▶ _What this task involves_
I would like the lines below, from the one with "Keyv / Cacheable" through the one with "## Frameworks 🧰", copied exactly and without any pictures.

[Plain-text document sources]
•••
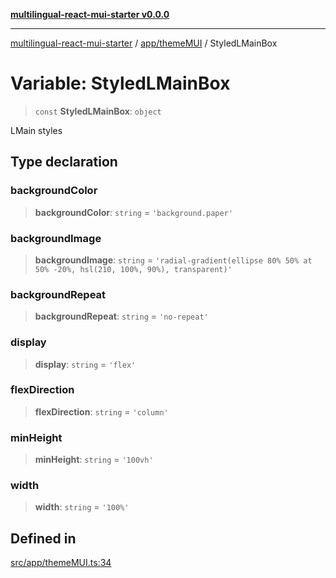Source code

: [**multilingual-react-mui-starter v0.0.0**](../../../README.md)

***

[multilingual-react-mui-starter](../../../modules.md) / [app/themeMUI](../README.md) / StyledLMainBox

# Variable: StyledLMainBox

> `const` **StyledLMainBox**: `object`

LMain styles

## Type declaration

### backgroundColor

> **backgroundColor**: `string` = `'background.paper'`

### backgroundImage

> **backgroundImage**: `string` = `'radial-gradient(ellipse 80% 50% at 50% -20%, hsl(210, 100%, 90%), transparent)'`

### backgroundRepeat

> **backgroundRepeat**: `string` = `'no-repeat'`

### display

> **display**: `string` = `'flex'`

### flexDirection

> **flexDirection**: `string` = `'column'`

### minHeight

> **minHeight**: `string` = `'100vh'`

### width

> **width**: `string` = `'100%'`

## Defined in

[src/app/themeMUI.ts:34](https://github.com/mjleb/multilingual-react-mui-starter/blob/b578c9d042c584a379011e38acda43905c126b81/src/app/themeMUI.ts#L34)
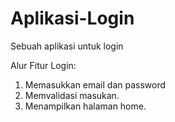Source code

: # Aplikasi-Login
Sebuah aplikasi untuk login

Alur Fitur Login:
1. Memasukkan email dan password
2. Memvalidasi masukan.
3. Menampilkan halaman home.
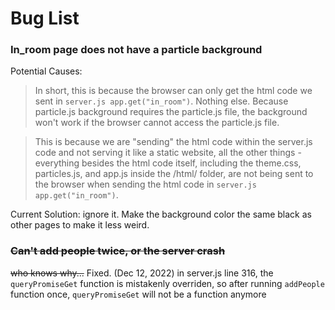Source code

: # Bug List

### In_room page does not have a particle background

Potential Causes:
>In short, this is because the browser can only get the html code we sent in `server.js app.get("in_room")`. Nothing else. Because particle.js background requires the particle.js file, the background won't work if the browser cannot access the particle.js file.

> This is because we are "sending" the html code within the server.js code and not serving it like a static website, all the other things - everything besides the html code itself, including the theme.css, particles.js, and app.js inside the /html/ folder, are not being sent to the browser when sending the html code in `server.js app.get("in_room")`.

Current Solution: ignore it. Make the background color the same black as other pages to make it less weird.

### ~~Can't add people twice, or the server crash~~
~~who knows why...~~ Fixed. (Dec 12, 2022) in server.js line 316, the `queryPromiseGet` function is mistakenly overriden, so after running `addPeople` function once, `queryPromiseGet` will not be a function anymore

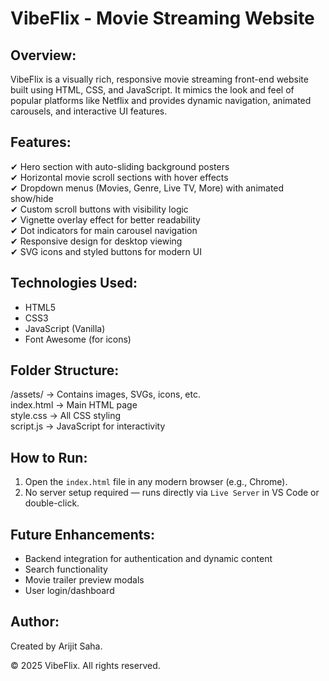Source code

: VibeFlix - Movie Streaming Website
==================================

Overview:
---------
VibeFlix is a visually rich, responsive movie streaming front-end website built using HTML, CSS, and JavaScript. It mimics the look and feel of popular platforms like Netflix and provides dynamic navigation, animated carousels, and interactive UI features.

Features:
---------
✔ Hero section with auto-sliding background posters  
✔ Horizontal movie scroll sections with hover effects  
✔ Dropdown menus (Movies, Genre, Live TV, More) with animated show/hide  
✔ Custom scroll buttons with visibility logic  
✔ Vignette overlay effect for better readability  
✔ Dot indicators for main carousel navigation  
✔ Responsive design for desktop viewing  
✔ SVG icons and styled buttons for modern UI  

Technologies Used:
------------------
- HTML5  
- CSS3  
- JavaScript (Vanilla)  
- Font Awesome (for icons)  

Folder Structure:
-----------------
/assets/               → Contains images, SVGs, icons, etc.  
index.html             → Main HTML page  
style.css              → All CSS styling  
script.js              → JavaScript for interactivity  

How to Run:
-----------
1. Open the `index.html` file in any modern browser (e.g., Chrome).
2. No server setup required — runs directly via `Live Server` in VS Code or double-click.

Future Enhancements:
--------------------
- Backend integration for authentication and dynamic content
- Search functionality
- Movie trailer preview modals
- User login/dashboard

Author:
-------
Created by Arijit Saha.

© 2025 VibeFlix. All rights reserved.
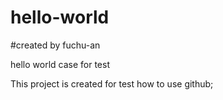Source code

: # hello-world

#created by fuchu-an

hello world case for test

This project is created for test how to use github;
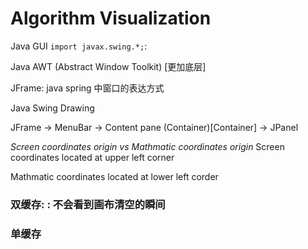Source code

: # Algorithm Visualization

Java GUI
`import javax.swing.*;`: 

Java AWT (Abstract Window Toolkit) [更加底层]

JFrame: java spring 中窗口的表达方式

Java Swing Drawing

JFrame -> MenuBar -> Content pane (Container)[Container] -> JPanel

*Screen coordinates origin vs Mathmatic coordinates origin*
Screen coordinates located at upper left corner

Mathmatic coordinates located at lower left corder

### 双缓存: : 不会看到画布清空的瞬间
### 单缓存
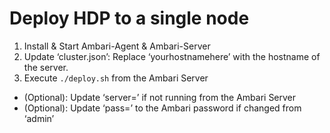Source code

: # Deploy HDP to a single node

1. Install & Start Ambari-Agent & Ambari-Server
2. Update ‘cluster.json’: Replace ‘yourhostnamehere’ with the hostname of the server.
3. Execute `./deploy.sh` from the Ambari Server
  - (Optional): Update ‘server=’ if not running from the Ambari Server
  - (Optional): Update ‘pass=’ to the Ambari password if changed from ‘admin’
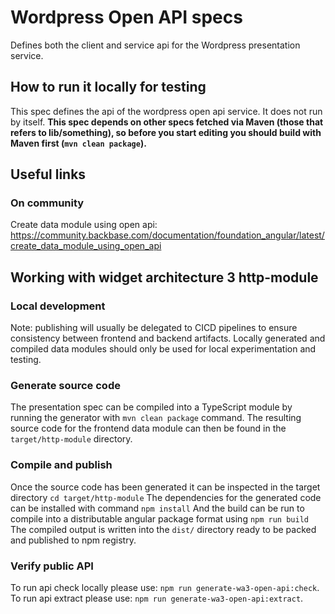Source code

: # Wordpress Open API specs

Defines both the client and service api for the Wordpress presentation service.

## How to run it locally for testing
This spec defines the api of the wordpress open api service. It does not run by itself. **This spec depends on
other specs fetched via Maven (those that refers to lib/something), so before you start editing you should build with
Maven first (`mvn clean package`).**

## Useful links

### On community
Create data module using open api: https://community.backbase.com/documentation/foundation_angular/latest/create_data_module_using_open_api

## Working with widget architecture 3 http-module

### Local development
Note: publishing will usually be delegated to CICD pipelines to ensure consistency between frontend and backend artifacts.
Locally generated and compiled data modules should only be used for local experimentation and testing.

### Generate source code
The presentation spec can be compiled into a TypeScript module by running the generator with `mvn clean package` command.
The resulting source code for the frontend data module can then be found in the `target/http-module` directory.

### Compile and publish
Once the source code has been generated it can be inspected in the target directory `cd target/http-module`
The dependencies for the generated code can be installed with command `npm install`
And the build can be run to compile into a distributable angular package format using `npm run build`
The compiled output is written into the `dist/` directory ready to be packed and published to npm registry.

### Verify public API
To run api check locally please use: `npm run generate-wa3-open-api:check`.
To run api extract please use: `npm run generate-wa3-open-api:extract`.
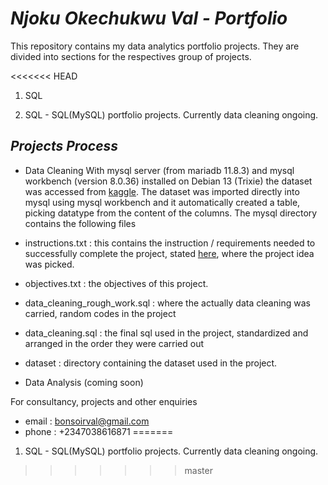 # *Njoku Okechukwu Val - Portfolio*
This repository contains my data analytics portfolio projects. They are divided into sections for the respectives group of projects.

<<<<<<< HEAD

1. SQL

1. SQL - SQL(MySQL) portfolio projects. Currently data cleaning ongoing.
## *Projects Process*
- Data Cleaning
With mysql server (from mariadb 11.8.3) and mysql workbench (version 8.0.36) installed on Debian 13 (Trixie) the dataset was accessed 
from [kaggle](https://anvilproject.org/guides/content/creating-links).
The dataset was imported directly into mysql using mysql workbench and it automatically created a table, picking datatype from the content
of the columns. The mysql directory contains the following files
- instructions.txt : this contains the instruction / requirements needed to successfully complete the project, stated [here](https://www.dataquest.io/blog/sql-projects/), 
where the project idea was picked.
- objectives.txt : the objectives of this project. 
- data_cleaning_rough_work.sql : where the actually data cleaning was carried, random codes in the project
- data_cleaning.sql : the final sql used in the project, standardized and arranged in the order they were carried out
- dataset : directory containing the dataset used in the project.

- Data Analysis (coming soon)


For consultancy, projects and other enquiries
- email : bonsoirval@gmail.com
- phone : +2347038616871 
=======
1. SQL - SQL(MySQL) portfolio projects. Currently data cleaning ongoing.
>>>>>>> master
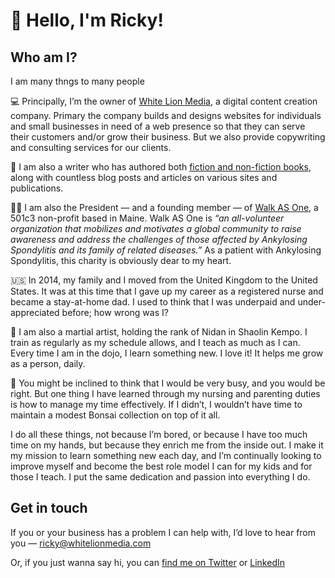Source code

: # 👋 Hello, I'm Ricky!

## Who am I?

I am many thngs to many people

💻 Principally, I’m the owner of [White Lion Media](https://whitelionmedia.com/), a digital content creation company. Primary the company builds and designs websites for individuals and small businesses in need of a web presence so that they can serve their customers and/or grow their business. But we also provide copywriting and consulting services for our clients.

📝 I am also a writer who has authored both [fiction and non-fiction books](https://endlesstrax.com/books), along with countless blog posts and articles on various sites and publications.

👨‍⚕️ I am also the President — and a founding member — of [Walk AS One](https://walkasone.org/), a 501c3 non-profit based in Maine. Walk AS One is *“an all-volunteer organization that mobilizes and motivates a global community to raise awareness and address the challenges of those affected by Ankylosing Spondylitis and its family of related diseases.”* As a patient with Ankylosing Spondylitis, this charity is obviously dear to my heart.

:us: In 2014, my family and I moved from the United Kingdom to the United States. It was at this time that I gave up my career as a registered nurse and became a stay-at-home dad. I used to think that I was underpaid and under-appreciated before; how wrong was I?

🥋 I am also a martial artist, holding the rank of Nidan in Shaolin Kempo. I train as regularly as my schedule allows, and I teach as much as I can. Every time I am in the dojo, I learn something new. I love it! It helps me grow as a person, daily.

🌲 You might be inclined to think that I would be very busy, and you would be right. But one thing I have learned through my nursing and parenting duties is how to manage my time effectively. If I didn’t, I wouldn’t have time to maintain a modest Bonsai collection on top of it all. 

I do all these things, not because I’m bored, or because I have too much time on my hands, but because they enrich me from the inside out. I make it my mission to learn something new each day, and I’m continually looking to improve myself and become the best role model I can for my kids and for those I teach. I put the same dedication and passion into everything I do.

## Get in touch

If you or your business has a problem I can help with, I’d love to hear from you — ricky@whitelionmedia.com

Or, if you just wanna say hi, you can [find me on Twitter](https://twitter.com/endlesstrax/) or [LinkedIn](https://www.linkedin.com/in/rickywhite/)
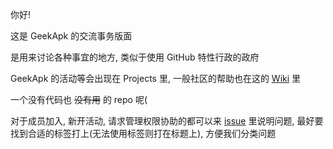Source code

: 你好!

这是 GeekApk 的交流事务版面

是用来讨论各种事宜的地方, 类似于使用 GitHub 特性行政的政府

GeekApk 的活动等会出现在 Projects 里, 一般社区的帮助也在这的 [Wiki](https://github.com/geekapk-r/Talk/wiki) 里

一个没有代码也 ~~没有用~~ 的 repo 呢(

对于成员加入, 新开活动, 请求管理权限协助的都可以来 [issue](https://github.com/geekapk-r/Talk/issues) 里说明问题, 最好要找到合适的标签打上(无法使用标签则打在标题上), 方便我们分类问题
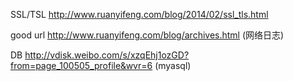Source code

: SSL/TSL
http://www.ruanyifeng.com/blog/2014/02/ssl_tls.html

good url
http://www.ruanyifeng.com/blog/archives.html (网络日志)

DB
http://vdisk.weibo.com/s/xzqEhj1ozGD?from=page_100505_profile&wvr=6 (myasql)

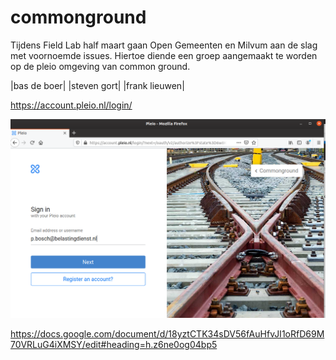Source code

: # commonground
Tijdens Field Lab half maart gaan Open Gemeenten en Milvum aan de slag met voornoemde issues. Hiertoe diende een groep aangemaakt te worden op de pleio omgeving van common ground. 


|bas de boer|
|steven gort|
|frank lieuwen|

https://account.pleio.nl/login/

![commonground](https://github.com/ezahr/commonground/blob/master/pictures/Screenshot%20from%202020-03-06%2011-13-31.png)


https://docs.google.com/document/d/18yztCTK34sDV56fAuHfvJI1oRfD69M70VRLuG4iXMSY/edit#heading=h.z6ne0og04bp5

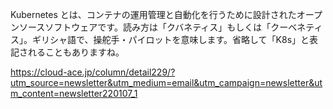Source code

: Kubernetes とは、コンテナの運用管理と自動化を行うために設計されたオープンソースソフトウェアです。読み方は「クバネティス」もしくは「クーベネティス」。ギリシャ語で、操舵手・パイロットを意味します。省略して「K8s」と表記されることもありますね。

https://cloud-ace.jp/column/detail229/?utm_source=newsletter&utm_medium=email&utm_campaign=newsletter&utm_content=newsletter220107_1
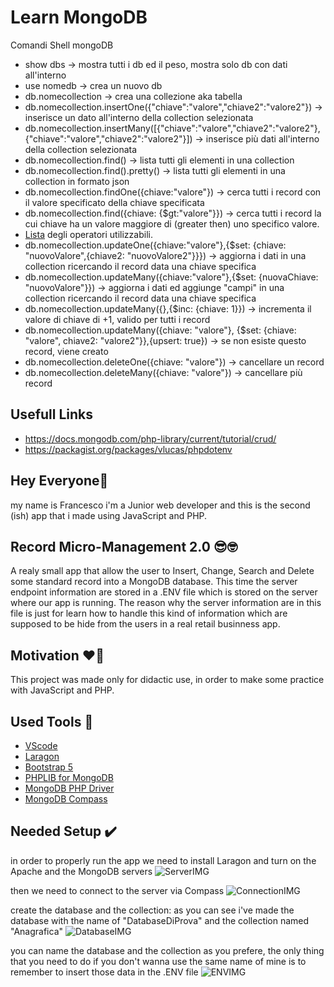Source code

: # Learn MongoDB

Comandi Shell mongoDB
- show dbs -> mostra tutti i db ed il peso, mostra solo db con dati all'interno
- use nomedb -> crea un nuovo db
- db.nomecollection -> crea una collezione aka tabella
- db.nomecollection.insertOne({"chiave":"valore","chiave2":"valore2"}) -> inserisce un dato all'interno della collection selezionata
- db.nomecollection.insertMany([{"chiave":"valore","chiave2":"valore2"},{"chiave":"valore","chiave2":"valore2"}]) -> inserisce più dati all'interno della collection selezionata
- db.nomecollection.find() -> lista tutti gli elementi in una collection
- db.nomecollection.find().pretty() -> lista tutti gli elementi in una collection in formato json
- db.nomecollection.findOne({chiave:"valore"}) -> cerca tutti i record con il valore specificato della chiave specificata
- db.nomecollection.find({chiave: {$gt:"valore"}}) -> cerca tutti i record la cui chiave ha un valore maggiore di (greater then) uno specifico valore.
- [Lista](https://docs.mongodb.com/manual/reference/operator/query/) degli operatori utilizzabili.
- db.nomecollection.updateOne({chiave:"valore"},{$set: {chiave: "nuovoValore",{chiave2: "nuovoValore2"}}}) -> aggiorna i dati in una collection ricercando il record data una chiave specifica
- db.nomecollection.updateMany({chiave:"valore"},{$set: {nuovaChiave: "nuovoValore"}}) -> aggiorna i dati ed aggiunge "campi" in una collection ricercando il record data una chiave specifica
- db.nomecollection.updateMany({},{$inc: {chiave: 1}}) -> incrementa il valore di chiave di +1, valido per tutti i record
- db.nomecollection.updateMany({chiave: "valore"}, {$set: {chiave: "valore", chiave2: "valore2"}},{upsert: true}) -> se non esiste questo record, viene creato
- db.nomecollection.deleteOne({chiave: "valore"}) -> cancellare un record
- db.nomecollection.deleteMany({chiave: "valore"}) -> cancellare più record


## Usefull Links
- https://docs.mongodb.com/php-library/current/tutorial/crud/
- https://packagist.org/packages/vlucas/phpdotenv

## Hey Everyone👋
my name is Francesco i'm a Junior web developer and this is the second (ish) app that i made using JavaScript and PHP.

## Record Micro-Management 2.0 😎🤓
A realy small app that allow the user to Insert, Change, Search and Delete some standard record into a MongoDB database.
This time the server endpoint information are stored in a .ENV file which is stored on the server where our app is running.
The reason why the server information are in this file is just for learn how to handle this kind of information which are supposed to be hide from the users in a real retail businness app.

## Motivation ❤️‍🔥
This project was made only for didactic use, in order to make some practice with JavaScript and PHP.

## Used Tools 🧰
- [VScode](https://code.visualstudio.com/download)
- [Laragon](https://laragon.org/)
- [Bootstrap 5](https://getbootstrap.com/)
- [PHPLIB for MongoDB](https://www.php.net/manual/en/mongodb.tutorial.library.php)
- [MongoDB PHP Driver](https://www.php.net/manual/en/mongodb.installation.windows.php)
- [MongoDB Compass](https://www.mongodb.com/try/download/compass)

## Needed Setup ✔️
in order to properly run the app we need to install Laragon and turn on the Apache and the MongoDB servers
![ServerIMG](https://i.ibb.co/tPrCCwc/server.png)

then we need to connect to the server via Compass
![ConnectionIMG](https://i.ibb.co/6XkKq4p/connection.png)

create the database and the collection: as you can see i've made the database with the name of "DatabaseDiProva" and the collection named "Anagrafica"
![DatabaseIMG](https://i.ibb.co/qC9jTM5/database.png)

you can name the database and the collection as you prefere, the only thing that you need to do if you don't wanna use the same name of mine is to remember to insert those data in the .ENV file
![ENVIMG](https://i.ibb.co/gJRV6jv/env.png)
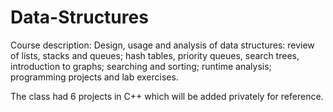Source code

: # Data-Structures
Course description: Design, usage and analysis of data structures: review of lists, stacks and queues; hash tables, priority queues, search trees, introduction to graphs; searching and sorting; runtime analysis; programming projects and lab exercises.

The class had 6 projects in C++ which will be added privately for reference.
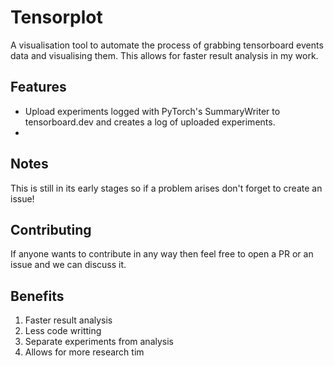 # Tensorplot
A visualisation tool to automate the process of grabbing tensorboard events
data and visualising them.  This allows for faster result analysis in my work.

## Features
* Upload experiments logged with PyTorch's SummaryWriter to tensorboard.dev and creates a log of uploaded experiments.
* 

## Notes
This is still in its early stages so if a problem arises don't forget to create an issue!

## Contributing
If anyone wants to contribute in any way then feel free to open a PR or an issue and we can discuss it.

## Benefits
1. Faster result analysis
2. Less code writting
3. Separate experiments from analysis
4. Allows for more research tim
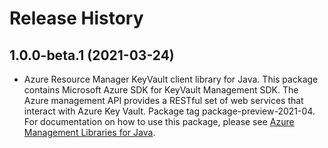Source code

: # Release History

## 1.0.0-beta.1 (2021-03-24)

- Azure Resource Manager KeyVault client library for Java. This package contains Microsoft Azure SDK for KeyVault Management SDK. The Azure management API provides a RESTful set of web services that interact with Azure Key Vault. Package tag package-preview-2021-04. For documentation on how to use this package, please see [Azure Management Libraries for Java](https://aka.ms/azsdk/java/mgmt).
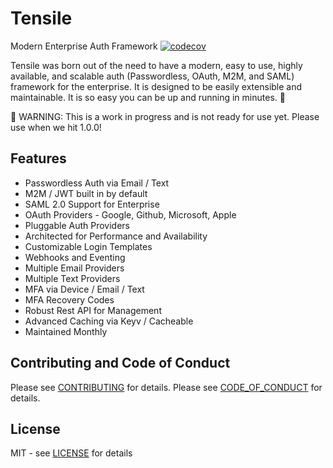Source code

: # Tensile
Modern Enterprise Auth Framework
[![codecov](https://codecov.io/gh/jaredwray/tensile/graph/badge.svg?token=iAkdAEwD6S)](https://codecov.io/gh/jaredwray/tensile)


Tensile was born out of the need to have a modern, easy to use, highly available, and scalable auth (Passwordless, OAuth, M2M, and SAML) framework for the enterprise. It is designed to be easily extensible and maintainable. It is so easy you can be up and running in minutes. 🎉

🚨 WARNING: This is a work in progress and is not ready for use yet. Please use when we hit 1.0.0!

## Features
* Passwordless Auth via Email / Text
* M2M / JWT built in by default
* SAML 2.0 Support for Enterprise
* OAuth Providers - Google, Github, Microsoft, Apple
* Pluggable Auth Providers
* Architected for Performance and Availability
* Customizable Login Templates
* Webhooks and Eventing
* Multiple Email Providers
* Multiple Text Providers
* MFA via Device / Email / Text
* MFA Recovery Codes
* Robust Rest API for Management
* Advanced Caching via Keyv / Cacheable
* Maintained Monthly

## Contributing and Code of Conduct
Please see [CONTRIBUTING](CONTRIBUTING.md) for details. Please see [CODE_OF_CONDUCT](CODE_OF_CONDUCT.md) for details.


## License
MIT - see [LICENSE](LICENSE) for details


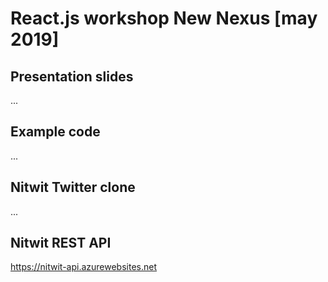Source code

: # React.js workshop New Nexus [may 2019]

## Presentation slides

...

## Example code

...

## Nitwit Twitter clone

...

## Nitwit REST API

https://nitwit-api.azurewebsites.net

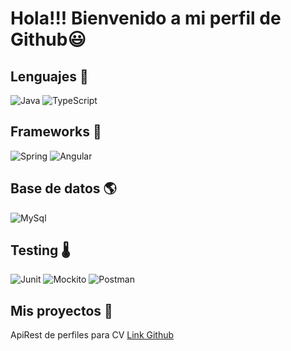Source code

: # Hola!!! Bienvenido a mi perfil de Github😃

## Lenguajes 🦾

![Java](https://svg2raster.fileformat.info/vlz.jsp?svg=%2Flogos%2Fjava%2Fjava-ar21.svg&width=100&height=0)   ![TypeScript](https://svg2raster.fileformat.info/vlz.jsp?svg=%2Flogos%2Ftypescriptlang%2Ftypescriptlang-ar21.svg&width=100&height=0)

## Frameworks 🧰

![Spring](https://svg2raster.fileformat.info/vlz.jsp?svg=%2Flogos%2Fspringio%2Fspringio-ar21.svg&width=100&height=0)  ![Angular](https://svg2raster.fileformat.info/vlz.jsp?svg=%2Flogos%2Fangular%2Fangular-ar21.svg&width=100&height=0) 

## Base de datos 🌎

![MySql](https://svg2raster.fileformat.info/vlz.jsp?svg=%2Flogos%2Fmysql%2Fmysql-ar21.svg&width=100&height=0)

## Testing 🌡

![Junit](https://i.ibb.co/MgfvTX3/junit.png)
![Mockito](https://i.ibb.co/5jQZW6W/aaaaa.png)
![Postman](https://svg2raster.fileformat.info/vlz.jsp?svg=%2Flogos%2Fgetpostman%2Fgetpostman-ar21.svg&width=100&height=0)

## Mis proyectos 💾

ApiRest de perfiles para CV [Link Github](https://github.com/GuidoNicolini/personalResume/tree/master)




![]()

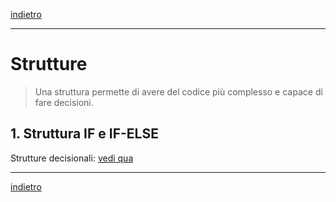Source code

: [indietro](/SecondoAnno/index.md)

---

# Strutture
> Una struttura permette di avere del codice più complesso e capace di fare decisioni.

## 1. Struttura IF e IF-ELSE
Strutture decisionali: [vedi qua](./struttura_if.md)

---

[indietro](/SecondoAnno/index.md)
•••
▶ _Reply_
* Advanced Caching via Keyv / Cacheable
* Maintained Monthly

## Contributing and Code of Conduct
Please see [CONTRIBUTING](CONTRIBUTING.md) for details. Please see [CODE_OF_CONDUCT](CODE_OF_CONDUCT.md) for details.


## License
MIT - see [LICENSE](LICENSE) for details


Source code

: # React.js workshop New Nexus [may 2019]

## Presentation slides

...

## Example code

...

## Nitwit Twitter clone

...

## Nitwit REST API

https://nitwit-api.azurewebsites.net

Source code

: # Hola!!! Bienvenido a mi perfil de Github😃

## Lenguajes 🦾

![Java](https://svg2raster.fileformat.info/vlz.jsp?svg=%2Flogos%2Fjava%2Fjava-ar21.svg&width=100&height=0)   ![TypeScript](https://svg2raster.fileformat.info/vlz.jsp?svg=%2Flogos%2Ftypescriptlang%2Ftypescriptlang-ar21.svg&width=100&height=0)

## Frameworks 🧰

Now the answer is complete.